Terinspirasi dari catatan saya di buku harian, 21 Juli 2014 yang lalu, tentang menjahit dengan tangan, tiba-tiba saya ingin melanjutkannya di sini. Flashback — sejak saya mengenal dan belajar menjahit dengan mesin jahit, kelas 1 SMA, saat itulah saya mulai bermimpi untuk memiliki mesin jahit. Sebenarnya perwujudan mimpi tersebut sudah terprogres di akhir tahun 2014 kemarin, tetapi ternyata progresnya melesat. Tabungan yang dikumpulkan beberapa bulan pun akhirnya masuk ke benda yang lain. Entah nafsu atau apa, tapi saya kira selama benda tersebut bermanfaat untuk saya saat ini dan seterusnya, tidak ada yang perlu saya sesalkan. Sebab, nyatanya benda tersebut begitu membantu aktivitas saya sekarang :) —
Well, berangkat dari keinginan untuk memiliki mesin jahit tetapi belum kesampaian, sempat dan bahkan sering menggalaukan saya sendiri. Sering muncul ide untuk berkarya yang  pengkaryaannya (menurut saya) lebih cepat menggunakan mesin jahit daripada mesin tangan manual. Atau, saat tangan saya sudah cukup lelah menjahit tiba-tiba seperti muncul keinginan untuk menyerah. Tidak hanya sekali dua kali, bahkan sering saya alami. Akan tetapi, mendapati kenyataan saya belum memiliki mesin jahit membuat saya harus memahami keadaan saya sendiri. Ini bukan tentang pasrah, melainkan tentang kesabaran dan proses.
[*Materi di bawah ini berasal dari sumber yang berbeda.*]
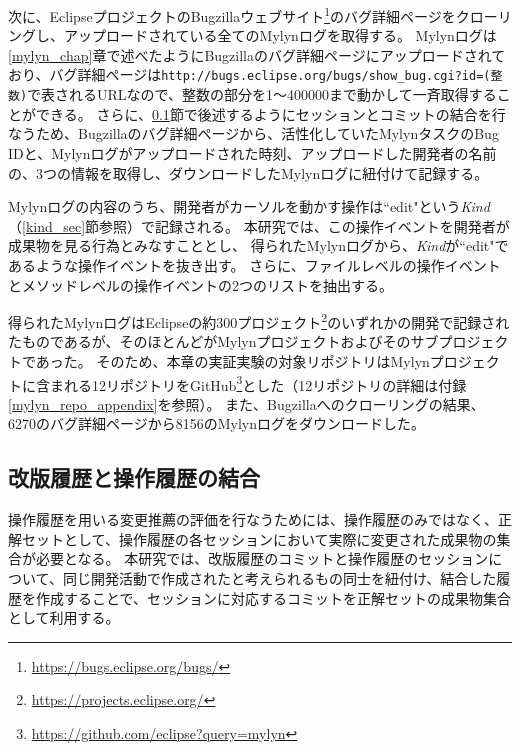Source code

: \documentclass[a4paper]{jsbook}
\begin{document}
次に、EclipseプロジェクトのBugzillaウェブサイト\footnote{\url{https://bugs.eclipse.org/bugs/}}のバグ詳細ページをクローリングし、アップロードされている全てのMylynログを取得する。
Mylynログは\ref{mylyn_chap}章で述べたようにBugzillaのバグ詳細ページにアップロードされており、バグ詳細ページは\texttt{http://bugs.eclipse.org/bugs/show\_bug.cgi?id=(整数)}で表されるURLなので、整数の部分を1〜400000まで動かして一斉取得することができる。
さらに、\ref{joining_sec}節で後述するようにセッションとコミットの結合を行なうため、Bugzillaのバグ詳細ページから、活性化していたMylynタスクのBug IDと、Mylynログがアップロードされた時刻、アップロードした開発者の名前の、3つの情報を取得し、ダウンロードしたMylynログに紐付けて記録する。

Mylynログの内容のうち、開発者がカーソルを動かす操作は``edit"という{\it Kind}（\ref{kind_sec}節参照）で記録される。
本研究では、この操作イベントを開発者が成果物を見る行為とみなすこととし、
得られたMylynログから、{\it Kind}が``edit"であるような操作イベントを抜き出す。
さらに、ファイルレベルの操作イベントとメソッドレベルの操作イベントの2つのリストを抽出する。

得られたMylynログはEclipseの約300プロジェクト\footnote{\url{https://projects.eclipse.org/}}のいずれかの開発で記録されたものであるが、そのほとんどがMylynプロジェクトおよびそのサブプロジェクトであった。
そのため、本章の実証実験の対象リポジトリはMylynプロジェクトに含まれる12リポジトリをGitHub\footnote{\url{https://github.com/eclipse?query=mylyn}}とした（12リポジトリの詳細は付録\ref{mylyn_repo_appendix}を参照）。
また、Bugzillaへのクローリングの結果、6270のバグ詳細ページから8156のMylynログをダウンロードした。

\subsection{改版履歴と操作履歴の結合}\label{joining_sec}
操作履歴を用いる変更推薦の評価を行なうためには、操作履歴のみではなく、正解セットとして、操作履歴の各セッションにおいて実際に変更された成果物の集合が必要となる。
本研究では、改版履歴のコミットと操作履歴のセッションについて、同じ開発活動で作成されたと考えられるもの同士を紐付け、結合した履歴を作成することで、セッションに対応するコミットを正解セットの成果物集合として利用する。
\end{document}
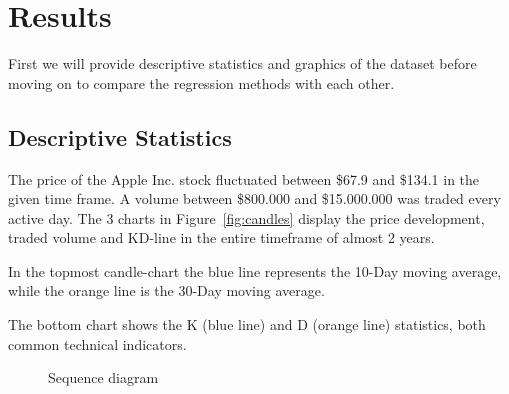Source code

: \documentclass[utf8x]{ctexart}
\begin{document}
\section{Results}

First we will provide descriptive statistics and graphics of the dataset before moving on to compare the regression methods with each other.

\subsection{Descriptive Statistics}

The price of the Apple Inc. stock fluctuated between \$67.9 and \$134.1 in the given time frame. A volume between \$800.000 and \$15.000.000 was traded every active day.
The 3 charts in Figure~\ref{fig:candles} display the price development, traded volume and KD-line in the entire timeframe of almost 2 years.

In the topmost candle-chart the blue line represents the 10-Day moving average, while the orange line is the 30-Day moving average.

The bottom chart shows the K (blue line) and D (orange line) statistics, both common technical indicators.

\label{fig:candles}
\begin{figure}[p]
  \vspace*{-2cm}
  \caption{Sequence diagram}
\end{figure}
\end{document}

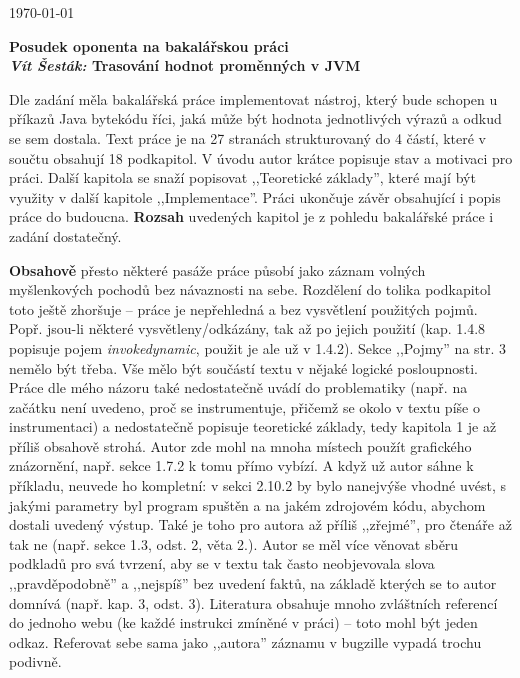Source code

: \documentclass{article}
\begin{document}
\begin{flushright}
\today
\end{flushright}
\begin{center}
\Large\textbf{Posudek oponenta na bakalářskou práci \\
\normalsize%
\textit{Vít Šesták:} Trasování hodnot proměnných v JVM}
\end{center}

Dle zadání měla bakalářská práce implementovat nástroj, který bude schopen u
příkazů Java bytekódu říci, jaká může být hodnota jednotlivých výrazů a odkud
se sem dostala. Text práce je na 27 stranách strukturovaný do 4 částí, které v
součtu obsahují 18 podkapitol. V úvodu autor krátce popisuje stav a motivaci
pro práci. Další kapitola se snaží popisovat ,,Teoretické základy'', které
mají být využity v další kapitole ,,Implementace''. Práci ukončuje závěr
obsahující i popis práce do budoucna. \textbf{Rozsah} uvedených kapitol je z
pohledu bakalářské práce i zadání dostatečný.

\textbf{Obsahově} přesto některé pasáže práce působí jako záznam volných
myšlenkových pochodů bez návaznosti na sebe. Rozdělení do tolika podkapitol
toto ještě zhoršuje -- práce je nepřehledná a bez vysvětlení použitých pojmů.
Popř. jsou-li některé vysvětleny/odkázány, tak až po jejich použití (kap.
1.4.8 popisuje pojem \emph{invokedynamic}, použit je ale už v 1.4.2). Sekce
,,Pojmy'' na str. 3 nemělo být třeba. Vše mělo být součástí textu v nějaké
logické posloupnosti.  Práce dle mého názoru také nedostatečně uvádí do
problematiky (např. na začátku není uvedeno, proč se instrumentuje, přičemž se
okolo v textu píše o instrumentaci) a nedostatečně popisuje teoretické
základy, tedy kapitola 1 je až příliš obsahově strohá. Autor zde mohl na mnoha
místech použít grafického znázornění, např. sekce 1.7.2 k tomu přímo vybízí. A
když už autor sáhne k příkladu, neuvede ho kompletní: v sekci 2.10.2 by bylo
nanejvýše vhodné uvést, s jakými parametry byl program spuštěn a na jakém
zdrojovém kódu, abychom dostali uvedený výstup.  Také je toho pro autora až
příliš ,,zřejmé'', pro čtenáře až tak ne (např. sekce 1.3, odst. 2, věta 2.).
Autor se měl více věnovat sběru podkladů pro svá tvrzení, aby se v textu tak
často neobjevovala slova ,,pravděpodobně'' a ,,nejspíš'' bez uvedení faktů, na
základě kterých se to autor domnívá (např. kap.  3, odst. 3).  Literatura
obsahuje mnoho zvláštních referencí do jednoho webu (ke každé instrukci
zmíněné v práci) -- toto mohl být jeden odkaz. Referovat sebe sama jako
,,autora'' záznamu v bugzille vypadá trochu podivně.
\end{document}

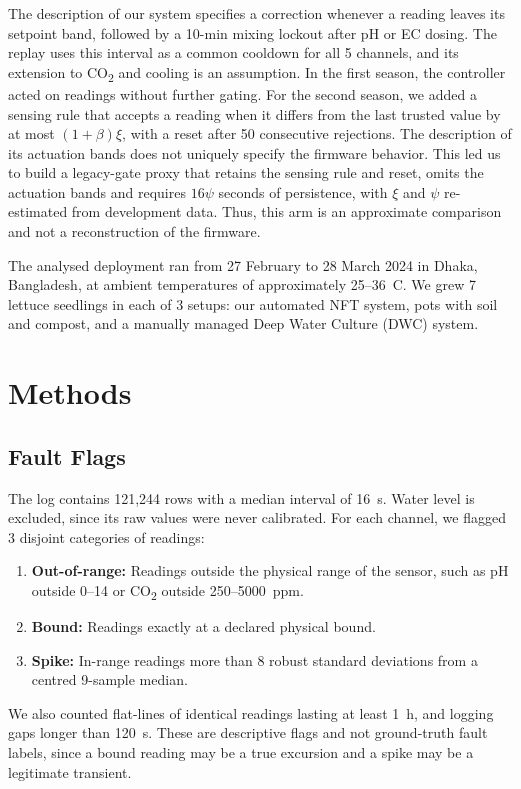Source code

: \documentclass[preprint,12pt,doubleblind]{elsarticle}
\newcommand{\COtwo}{CO\textsubscript{2}}
\begin{document}
The description of our system specifies a correction whenever a reading leaves its setpoint band, followed by a 10-min mixing lockout after pH or EC dosing. The replay uses this interval as a common cooldown for all 5 channels, and its extension to \COtwo{} and cooling is an assumption. In the first season, the controller acted on readings without further gating. For the second season, we added a sensing rule that accepts a reading when it differs from the last trusted value by at most $(1+\beta)\xi$, with a reset after 50 consecutive rejections. The description of its actuation bands does not uniquely specify the firmware behavior. This led us to build a legacy-gate proxy that retains the sensing rule and reset, omits the actuation bands and requires $16\psi$ seconds of persistence, with $\xi$ and $\psi$ re-estimated from development data. Thus, this arm is an approximate comparison and not a reconstruction of the firmware.

The analysed deployment ran from 27 February to 28 March 2024 in Dhaka, Bangladesh, at ambient temperatures of approximately 25--36~\textdegree C. We grew 7 lettuce seedlings in each of 3 setups: our automated NFT system, pots with soil and compost, and a manually managed Deep Water Culture (DWC) system.

\section{Methods}
\label{sec:methods}
\subsection{Fault Flags}
The log contains 121,244 rows with a median interval of 16~s. Water level is excluded, since its raw values were never calibrated. For each channel, we flagged 3 disjoint categories of readings:
\begin{enumerate}
\item \textbf{Out-of-range:} Readings outside the physical range of the sensor, such as pH outside 0--14 or \COtwo{} outside 250--5000~ppm.
\item \textbf{Bound:} Readings exactly at a declared physical bound.
\item \textbf{Spike:} In-range readings more than 8 robust standard deviations from a centred 9-sample median.
\end{enumerate}
We also counted flat-lines of identical readings lasting at least 1~h, and logging gaps longer than 120~s. These are descriptive flags and not ground-truth fault labels, since a bound reading may be a true excursion and a spike may be a legitimate transient.
\end{document}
Jika sudah demikian, saya pun tidur atau sejenak mengistirahatkan diri dengan merefreshingkan diri dengan aktivitas yang lain. Ya, dan akhirnya saya tahu letak permasalahannya: (mungkin) bukan jiwa saya yang lelah dan ingin menyerah, tetapi raga saya yang sedang butuh istirahat karena saya yang over beraktivitas menjahit dengan tangan sampai lupa menjaga kesehatan diri. Setelah istirahat cukup, alhasil semangat diri pun kembali pulih.
            Menjahit dengan tangan, sebenarnya masih menjadi pertanyaan untuk diri saya sendiri: mengapa saya masih mau menjahit dengan tangan meski zaman sudah maju? Mungkin bagi orang lain atau kamu sendiri, menjahit dengan tangan adalah kuno atau jadul atau apalah istilah lainnya. Jangankan orang lain atau kamu, saya pun juga sempat pernah berpikir demikian. Akan tetapi, saya selalu berusaha mencari alasan agar saya terus mau menghidupkan berkarya menjahit dengan tangan, dengan tujuan agar saya tak menyerah dan menghentikan aktivitas tersebut (menjahit dengan tangan).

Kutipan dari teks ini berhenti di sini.